Bibliographic record
Abstract
BACKGROUND: Although advances in treatment have dramatically improved short-term graft survival and acute rejection in kidney transplant recipients, long-term graft outcomes have not substantially improved. Transplant recipients also have a considerably increased risk of cancer, cardiovascular disease, diabetes, and infection, which all contribute to appreciable morbidity and premature mortality. Many trials in kidney transplantation are short-term, frequently use unvalidated surrogate endpoints, outcomes of uncertain relevance to patients and clinicians, and do not consistently measure and report key outcomes like death, graft loss, graft function, and adverse effects of therapy.
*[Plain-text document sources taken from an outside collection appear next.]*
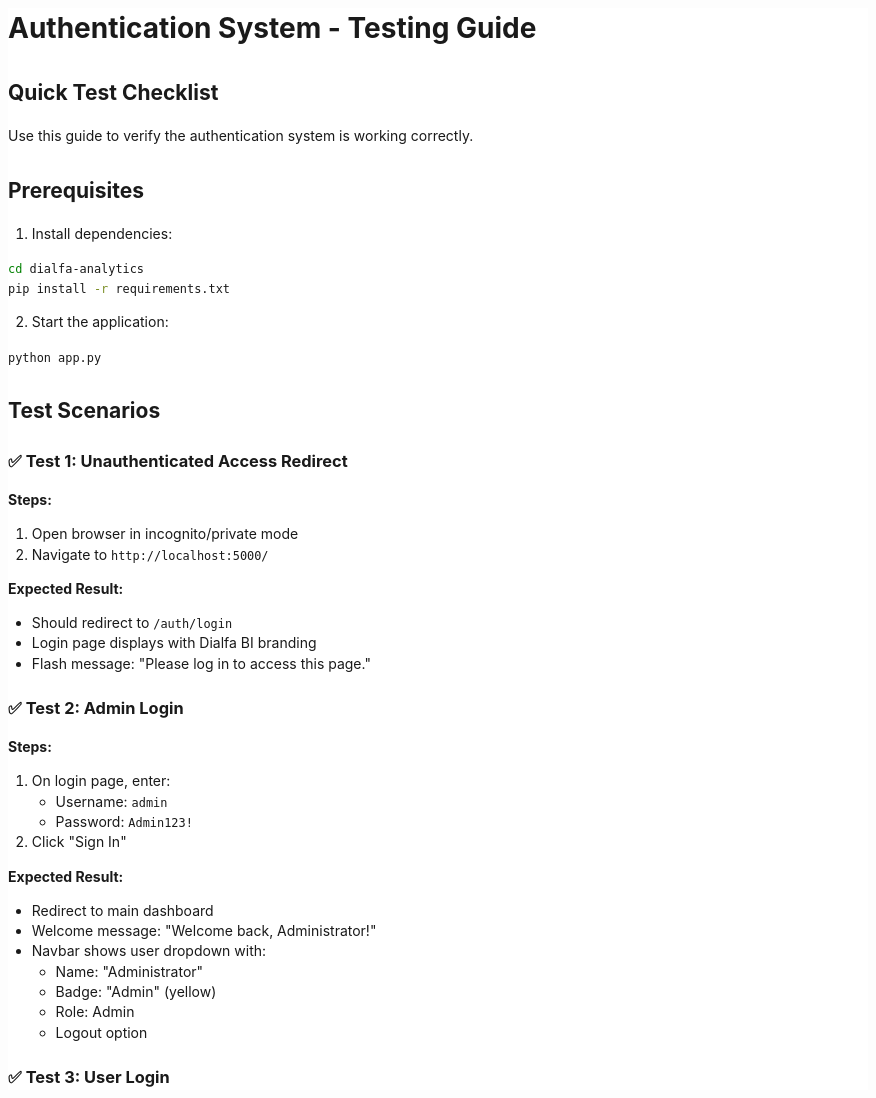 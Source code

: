 # Authentication System - Testing Guide

## Quick Test Checklist

Use this guide to verify the authentication system is working correctly.

## Prerequisites

1. Install dependencies:
```bash
cd dialfa-analytics
pip install -r requirements.txt
```

2. Start the application:
```bash
python app.py
```

## Test Scenarios

### ✅ Test 1: Unauthenticated Access Redirect

**Steps:**
1. Open browser in incognito/private mode
2. Navigate to `http://localhost:5000/`

**Expected Result:**
- Should redirect to `/auth/login`
- Login page displays with Dialfa BI branding
- Flash message: "Please log in to access this page."

### ✅ Test 2: Admin Login

**Steps:**
1. On login page, enter:
   - Username: `admin`
   - Password: `Admin123!`
2. Click "Sign In"

**Expected Result:**
- Redirect to main dashboard
- Welcome message: "Welcome back, Administrator!"
- Navbar shows user dropdown with:
  - Name: "Administrator"
  - Badge: "Admin" (yellow)
  - Role: Admin
  - Logout option

### ✅ Test 3: User Login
This diminishes the value of trials in supporting treatment decisions that require individual-level multiple tradeoffs between graft survival and the risk of side effects, adverse events, and mortality. The Standardized Outcomes in Nephrology-Transplantation initiative aims to develop a core outcome set for trials in kidney transplantation that is based on the shared priorities of all stakeholders. METHODS: This will include a systematic review to identify outcomes reported in randomized trials, a Delphi survey with an international multistakeholder panel (patients, caregivers, clinicians, researchers, policy makers, members from industry) to develop a consensus-based prioritized list of outcome domains and a consensus workshop to review and finalize the core outcome set for trials in kidney transplantation. CONCLUSIONS: Developing and implementing a core outcome set to be reported, at a minimum, in all kidney transplantation trials will improve the transparency, quality, and relevance of research; to enable kidney transplant recipients and their clinicians to make better-informed treatment decisions for improved patient outcomes.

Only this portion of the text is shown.